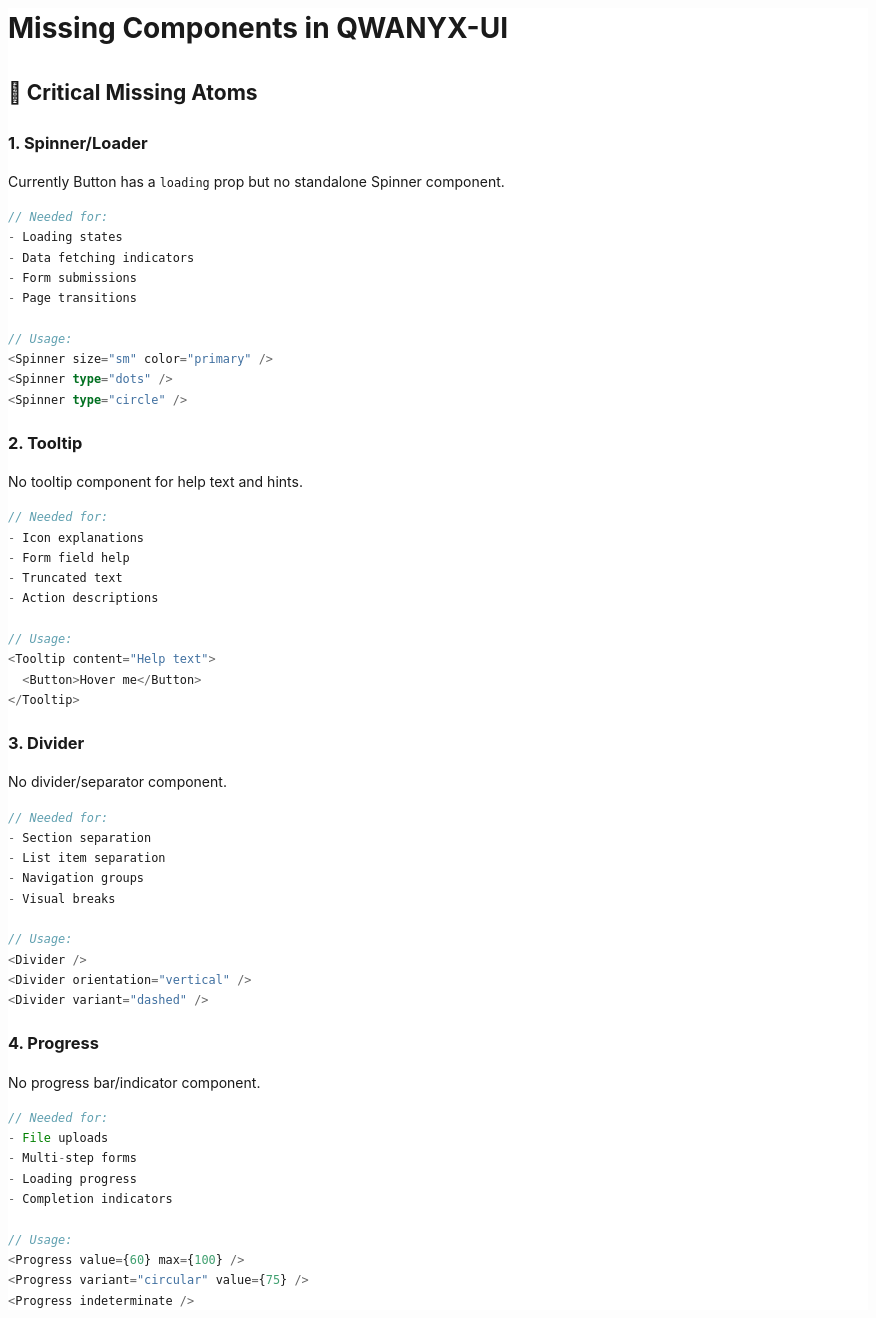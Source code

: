 # Missing Components in QWANYX-UI

## 🔴 Critical Missing Atoms

### 1. **Spinner/Loader**
Currently Button has a `loading` prop but no standalone Spinner component.
```typescript
// Needed for:
- Loading states
- Data fetching indicators
- Form submissions
- Page transitions

// Usage:
<Spinner size="sm" color="primary" />
<Spinner type="dots" />
<Spinner type="circle" />
```

### 2. **Tooltip**
No tooltip component for help text and hints.
```typescript
// Needed for:
- Icon explanations
- Form field help
- Truncated text
- Action descriptions

// Usage:
<Tooltip content="Help text">
  <Button>Hover me</Button>
</Tooltip>
```

### 3. **Divider**
No divider/separator component.
```typescript
// Needed for:
- Section separation
- List item separation
- Navigation groups
- Visual breaks

// Usage:
<Divider />
<Divider orientation="vertical" />
<Divider variant="dashed" />
```

### 4. **Progress**
No progress bar/indicator component.
```typescript
// Needed for:
- File uploads
- Multi-step forms
- Loading progress
- Completion indicators

// Usage:
<Progress value={60} max={100} />
<Progress variant="circular" value={75} />
<Progress indeterminate />
```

**Directions**
The lines holding the string "value" in the listing above are what you should copy out.

**Result of the exercise**
<Progress value={60} max={100} />
<Progress variant="circular" value={75} />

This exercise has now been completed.